Speaking of which, who’s that character up there by the turntables in pink leatherjacket and a matching cowboy-hat covered in sequins, if it isn’t Rat Salad himself? He tried to hide when he noticed us and pretended to be someone else when we asked if it was him, clearly embarrassed by the situation. This wasn’t exactly the kind of R’n’R-scenes he normally frequented, in fact this wasn’t his scene at all. And the clothes wasn’t really his either, but something Qubert had payed him to wear for the occasion. Though even if he hated them he looked as cool as ever. Like a glammed-up disco-version of Attilla the Hun. We wanted to take his photos but he refused and succeeded to hide from the camera. This was waaaay too commercial and mainstream for the Rat and he didn’t want to be seen as a sell-out. Our guess is he had to take the gig to pay all the drug-debt to the bikers while José was held captive at home. He simply had no choice but to take Qubert´s offer. And since this was a venue that demanded a certain level of public courtship, Rat had brought some records for the set that he thought would fit into the occasion and be easy enough on the ears of the audience. But that doesn’t mean it’s not full of weirdness and that distinctive rat’n’roll -attitude. It’s Rat Salad we’re talking about here after all. Besides the band itself have always been experimenting with different styles so his taste is clearly eclectic. Either way none of the music played in this mix haven’t some sort of connection to the world of R’n’R. You might say that this is electronic dance music made by rockers, punks and utter freaks. Well, who cares about labels anywho? Rat sure don’t, especially not after a couple of whiskeys. Mean, Johnny Walker Red Label tastes the same as Johnny Walker Black Label when you’re drunk doesn’t it? And the same goes for music, the more you consume the less you care for labels. Point being, who the fudge cares?

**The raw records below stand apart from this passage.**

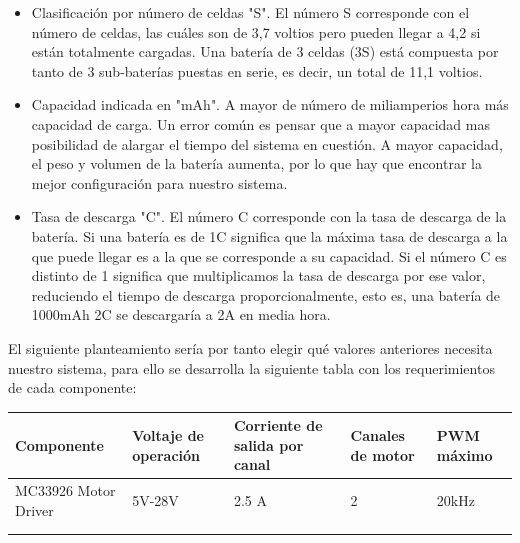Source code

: \begin{itemize}
	\item Clasificación por número de celdas "S". El número S corresponde con el número de celdas, las cuáles son de 3,7 voltios pero pueden llegar a 4,2 si están totalmente cargadas. Una batería de 3 celdas (3S) está compuesta por tanto de 3 sub-baterías puestas en serie, es decir, un total de 11,1 voltios.
	\item Capacidad indicada en "mAh". A mayor de número de miliamperios hora más capacidad de carga. Un error común es pensar que a mayor capacidad mas posibilidad de alargar el tiempo del sistema en cuestión. A mayor capacidad, el peso y volumen de la batería aumenta, por lo que hay que encontrar la mejor configuración para nuestro sistema. 
	\item Tasa de descarga "C". El número C corresponde con la tasa de descarga de la batería. Si una batería es de 1C significa que la máxima tasa de descarga a la que puede llegar es a la que se corresponde a su capacidad. Si el número C es distinto de 1 significa que multiplicamos la tasa de descarga por ese valor, reduciendo el tiempo de descarga proporcionalmente, esto es, una batería de 1000mAh 2C se descargaría a 2A en media hora.
\end{itemize}

El siguiente planteamiento sería por tanto elegir qué valores anteriores necesita nuestro sistema, para ello se desarrolla la siguiente tabla con los requerimientos de cada componente:

\begin{table}[H]
	\begin{tabular}{lllll}
		\hline
		\multicolumn{1}{|l|}{Componente}           & \multicolumn{1}{l|}{Voltaje de operación} & \multicolumn{1}{l|}{Corriente de salida por canal} & \multicolumn{1}{l|}{Canales de motor} & \multicolumn{1}{l|}{PWM máximo} \\ \hline
		\multicolumn{1}{|l|}{MC33926 Motor Driver} & \multicolumn{1}{l|}{5V-28V}               & \multicolumn{1}{l|}{2.5 A}                         & \multicolumn{1}{l|}{2}                & \multicolumn{1}{l|}{20kHz}      \\ \hline
		&                                           &                                                    &                                       &                                 \\
		&                                           &                                                    &                                       &                                
	\end{tabular}
\end{table}



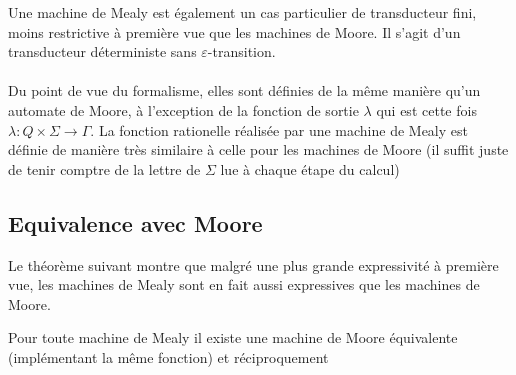 \documentclass{scrartcl}
\begin{document}
\begin{flushleft}
Une machine de Mealy est également un cas particulier de transducteur fini, moins restrictive à première vue que les machines de Moore.
Il s'agit d'un transducteur déterministe sans $\varepsilon$-transition.
\\~\\
Du point de vue du formalisme, elles sont définies de la même manière qu'un automate de Moore, à l'exception de la fonction de sortie
$\lambda$ qui est cette fois $\lambda : Q \times \Sigma \rightarrow \Gamma$. La fonction rationelle réalisée par une machine de Mealy
est définie de manière très similaire à celle pour les machines de Moore (il suffit juste de tenir comptre de la lettre de $\Sigma$ lue à chaque
étape du calcul)


\subsection{Equivalence avec Moore}

Le théorème suivant montre que malgré une plus grande expressivité à première vue, les machines de Mealy sont en fait aussi expressives que les machines
de Moore.

\begin{theorem}
    Pour toute machine de Mealy il existe une machine de Moore équivalente (implémentant la même fonction) et réciproquement
\end{theorem}


\end{flushleft}
\end{document}
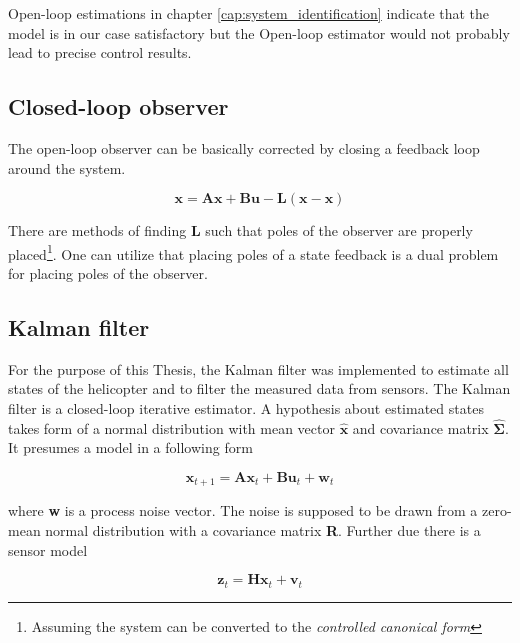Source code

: Open-loop estimations in chapter \ref{cap:system_identification} indicate that the model is in our case satisfactory but the Open-loop estimator would not probably lead to precise control results.

\subsection{Closed-loop observer}

The open-loop observer can be basically corrected by closing a feedback loop around the system.

\begin{equation}
\textbf{\^x} = \textbf{A}\textbf{\^x} + \textbf{B}\textbf{u} - \textbf{L}\left(\textbf{x} - \textbf{\^x}\right)
\label{eq:closed_loop_observer}
\end{equation}

There are methods of finding $\textbf{L}$ such that poles of the observer are properly placed\footnote{Assuming the system can be converted to the \textit{controlled canonical form}}. One can utilize that placing poles of a state feedback is a dual problem for placing poles of the observer.

\subsection{Kalman filter}

For the purpose of this Thesis, the Kalman filter was implemented to estimate all states of the helicopter and to filter the measured data from sensors. The Kalman filter is a closed-loop iterative estimator. A hypothesis about estimated states takes form of a normal distribution with mean vector $\hat{\textbf{x}}$ and covariance matrix $\hat{\boldsymbol{\Sigma}}$. It presumes a model in a following form

\begin{equation}
\textbf{x}_{t+1} = \textbf{A}\textbf{x}_t + \textbf{B}\textbf{u}_t + \textbf{w}_t
\end{equation}

where \textbf{w} is a process noise vector. The noise is supposed to be drawn from a zero-mean normal distribution with a covariance matrix \textbf{R}. Further due there is a sensor model

\begin{equation}
\textbf{z}_t = \textbf{H}\textbf{x}_t + \textbf{v}_t
\end{equation}

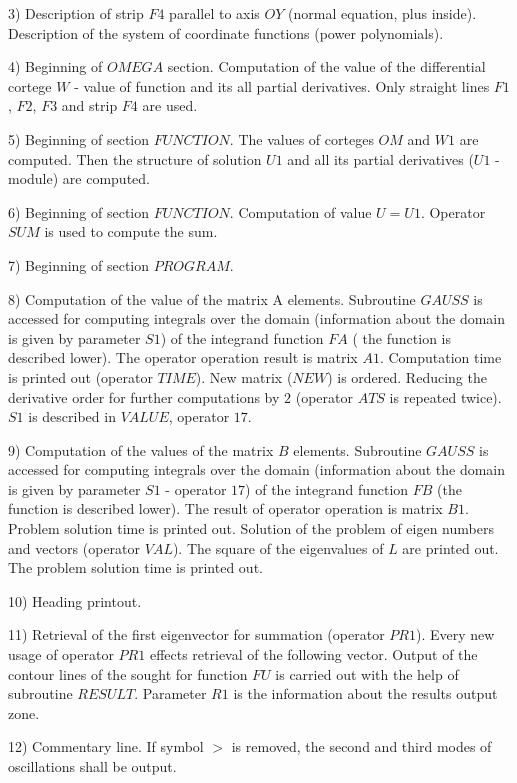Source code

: 3) Description of strip $F4$ parallel to axis $OY$ (normal equation, plus
inside). Description of the system of coordinate functions (power
polynomials).

4) Beginning of $OMEGA$ section. Computation of the value of the
differential cortege $W$ - value of function and its all partial
derivatives. Only straight lines $F1$, $F2$, $F3$ and strip $F4$ are used.

5) Beginning of section $FUNCTION$. The values of corteges $OM$ and $W1$ are
computed. Then the structure of solution $U1$ and all its partial
derivatives ($U1$ - module) are computed.

6) Beginning of section $FUNCTION$. Computation of value $U=U1$. Operator $%
SUM$ is used to compute the sum.

7) Beginning of section $PROGRAM$.

8) Computation of the value of the matrix A elements. Subroutine $GAUSS$ is
accessed for computing integrals over the domain (information about the
domain is given by parameter $S1$) of the integrand function $FA$ ( the
function is described lower). The operator operation result is matrix $A1$.
Computation time is printed out (operator $TIME$). New matrix ($NEW$) is
ordered. Reducing the derivative order for further computations by $2$
(operator $ATS$ is repeated twice). $S1$ is described in $VALUE$, operator $%
17$.

9) Computation of the values of the matrix $B$ elements. Subroutine $GAUSS$
is accessed for computing integrals over the domain (information about the
domain is given by parameter $S1$ - operator $17$) of the integrand function 
$FB$ (the function is described lower). The result of operator operation is
matrix $B1$. Problem solution time is printed out. Solution of the problem
of eigen numbers and vectors (operator $VAL$). The square of the eigenvalues
of $L$ are printed out. The problem solution time is printed out.

10) Heading printout.

11) Retrieval of the first eigenvector for summation (operator $PR1$). Every
new usage of operator $PR1$ effects retrieval of the following vector.
Output of the contour lines of the sought for function $FU$ is carried out
with the help of subroutine $RESULT$. Parameter $R1$ is the information
about the results output zone.

12) Commentary line. If symbol $>$ is removed, the second and third modes of
oscillations shall be output.

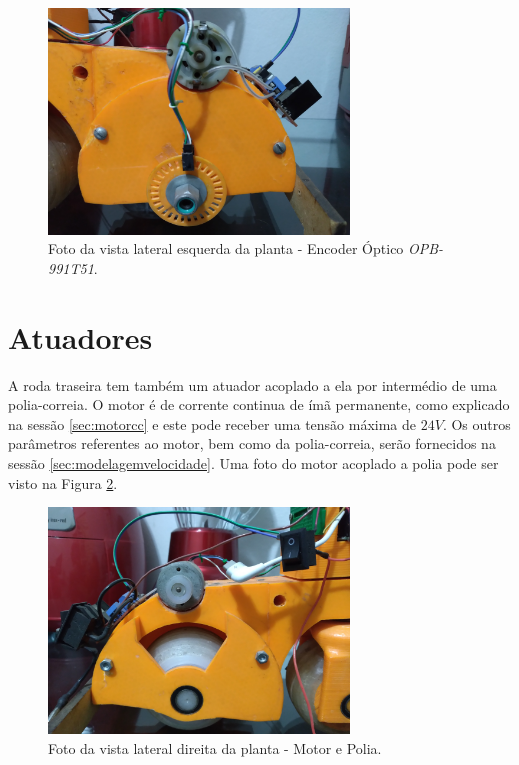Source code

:     	\begin{figure}[h]
            \centering
            \includegraphics[width=8cm]{Imagens/cap2/foto-encoder.jpg}
            \caption{Foto da vista lateral esquerda da planta - Encoder Óptico \textit{OPB-991T51}.}
            \label{img:encoder}
        \end{figure}
    
    \section{Atuadores}
    
	    A roda traseira tem também um atuador acoplado a ela por intermédio de uma polia-correia. O motor é de corrente continua de ímã permanente, como explicado na sessão \ref{sec:motorcc} e este pode receber uma tensão máxima de $24V$. Os outros parâmetros referentes ao motor, bem como da polia-correia, serão fornecidos na sessão \ref{sec:modelagemvelocidade}. Uma foto do motor acoplado a polia pode ser visto na Figura \ref{img:motor-polia}.
	
    	\begin{figure}[h]
            \centering
            \includegraphics[width=8cm]{Imagens/cap2/foto-motor-polia.jpg}
            \caption{Foto da vista lateral direita da planta - Motor e Polia.}
            \label{img:motor-polia}
        \end{figure}
	    
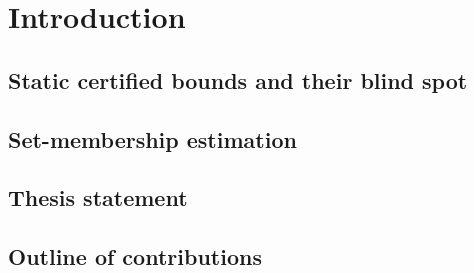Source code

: 
\section{Introduction}
\label{p2:sec:intro}

\subsection{Static certified bounds and their blind spot}
\label{p2:sub:static_bounds}

\subsection{Set-membership estimation}
\label{p2:sub:set_membership_estimation}

\subsection{Thesis statement}
\label{p2:sub:thesis_statement}

\subsection{Outline of contributions}
\label{p2:sub:outline_of_contributions}
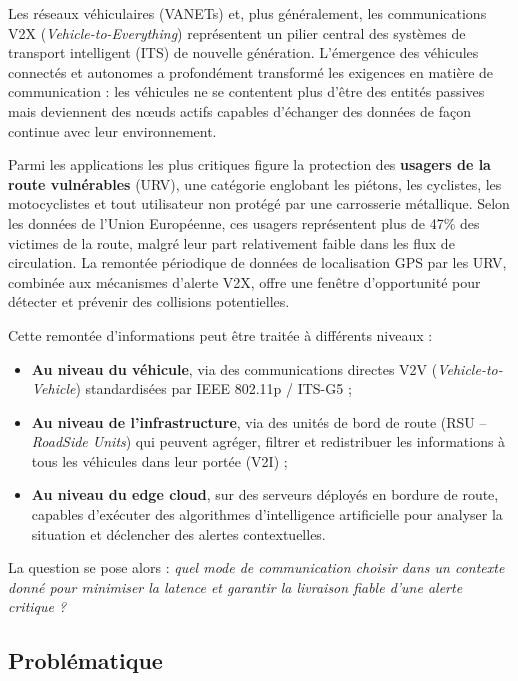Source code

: \documentclass[12pt,a4paper]{article}
\begin{document}
Les réseaux véhiculaires (VANETs) et, plus généralement, les communications V2X
(\textit{Vehicle-to-Everything}) représentent un pilier central des systèmes de
transport intelligent (ITS) de nouvelle génération. L'émergence des véhicules connectés
et autonomes a profondément transformé les exigences en matière de communication :
les véhicules ne se contentent plus d'être des entités passives mais deviennent des
nœuds actifs capables d'échanger des données de façon continue avec leur environnement.

Parmi les applications les plus critiques figure la protection des \textbf{usagers de la
route vulnérables} (URV), une catégorie englobant les piétons, les cyclistes, les
motocyclistes et tout utilisateur non protégé par une carrosserie métallique. Selon les
données de l'Union Européenne, ces usagers représentent plus de 47\% des victimes
de la route, malgré leur part relativement faible dans les flux de circulation.
La remontée périodique de données de localisation GPS par les URV, combinée aux
mécanismes d'alerte V2X, offre une fenêtre d'opportunité pour détecter et prévenir
des collisions potentielles.

Cette remontée d'informations peut être traitée à différents niveaux :
\begin{itemize}[leftmargin=*]
  \item \textbf{Au niveau du véhicule}, via des communications directes V2V
        (\textit{Vehicle-to-Vehicle}) standardisées par IEEE 802.11p / ITS-G5 ;
  \item \textbf{Au niveau de l'infrastructure}, via des unités de bord de route
        (RSU -- \textit{RoadSide Units}) qui peuvent agréger, filtrer et redistribuer
        les informations à tous les véhicules dans leur portée (V2I) ;
  \item \textbf{Au niveau du edge cloud}, sur des serveurs déployés en bordure de route,
        capables d'exécuter des algorithmes d'intelligence artificielle pour analyser
        la situation et déclencher des alertes contextuelles.
\end{itemize}

La question se pose alors : \textit{quel mode de communication choisir dans un contexte
donné pour minimiser la latence et garantir la livraison fiable d'une alerte critique ?}

\subsection{Problématique}
\end{document}
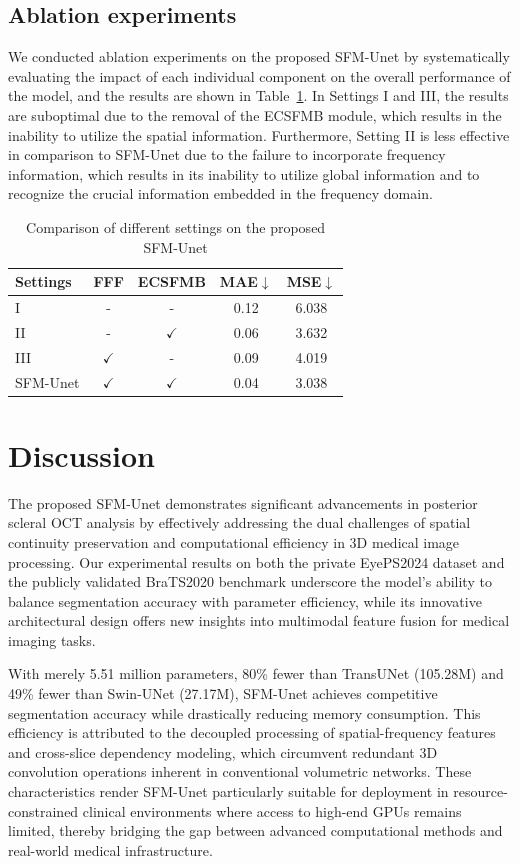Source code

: \documentclass[AMA,Times1COL]{WileyNJDv5} %
\begin{document}
\subsection{Ablation experiments}
We conducted ablation experiments on the proposed SFM-Unet by systematically evaluating the impact of each individual component on the overall performance of the model, and the results are shown in Table~\ref{tab:comparison_settings}. In Settings I and III, the results are suboptimal due to the removal of the ECSFMB module, which results in the inability to utilize the spatial information. Furthermore, Setting II is less effective in comparison to SFM-Unet due to the failure to incorporate frequency information, which results in its inability to utilize global information and to recognize the crucial information embedded in the frequency domain.
\begin{table}[htbp]
\centering
\scriptsize
\caption{Comparison of different settings on the proposed SFM-Unet}
\begin{tabular}{lcccc}
\toprule
\textbf{Settings} & \textbf{FFF} & \textbf{ECSFMB} & \textbf{MAE$\downarrow$} & \textbf{MSE$\downarrow$} \\
\midrule
I & - & - & 0.12 & 6.038 \\
II & - & $\checkmark$ & 0.06 & 3.632 \\
III & $\checkmark$ & - & 0.09 & 4.019 \\
\midrule
SFM-Unet & $\checkmark$ & $\checkmark$ & 0.04 & 3.038 \\
\bottomrule
\end{tabular}
\label{tab:comparison_settings}
\end{table}

\section{Discussion}
The proposed SFM-Unet demonstrates significant advancements in posterior scleral OCT analysis by effectively addressing the dual challenges of spatial continuity preservation and computational efficiency in 3D medical image processing. Our experimental results on both the private EyePS2024 dataset and the publicly validated BraTS2020 benchmark underscore the model’s ability to balance segmentation accuracy with parameter efficiency, while its innovative architectural design offers new insights into multimodal feature fusion for medical imaging tasks.

With merely 5.51 million parameters, 80\% fewer than TransUNet (105.28M) and 49\% fewer than Swin-UNet (27.17M), SFM-Unet achieves competitive segmentation accuracy while drastically reducing memory consumption. This efficiency is attributed to the decoupled processing of spatial-frequency features and cross-slice dependency modeling, which circumvent redundant 3D convolution operations inherent in conventional volumetric networks. These characteristics render SFM-Unet particularly suitable for deployment in resource-constrained clinical environments where access to high-end GPUs remains limited, thereby bridging the gap between advanced computational methods and real-world medical infrastructure.  
\end{document}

In context of the evening and the event maybe this is amongst Rat’s sleaziest sets ? A cheeky and shameless partymix. Starting out with some beautiful, lush cosmic 70’s vibes before continuing into more new romantics and industrial landscapes and furter into everything from new wave, psych-rock, disco-punk, freak-muzak, art rock, kraut rock, to electro and synth pop. And after smelling some of the Colombian White Lady that was passed around at the party, Rat eased into his new version of himself and delivered the task with genuine excitement as you could see he was grinning to himself, wider and wider with animated gestures and dancing cheerfully to his set in his pink clothes. This was a feel-good summer party-night and this sure became a feel-good summer party-mix.
We ended up in custody the next morning, together with Rat and Qubert. The host of the evening bailed us out, but that’s a whole different story…
At least we managed to plug into the system and recorded Rat’s entire set that evening for your enjoyment.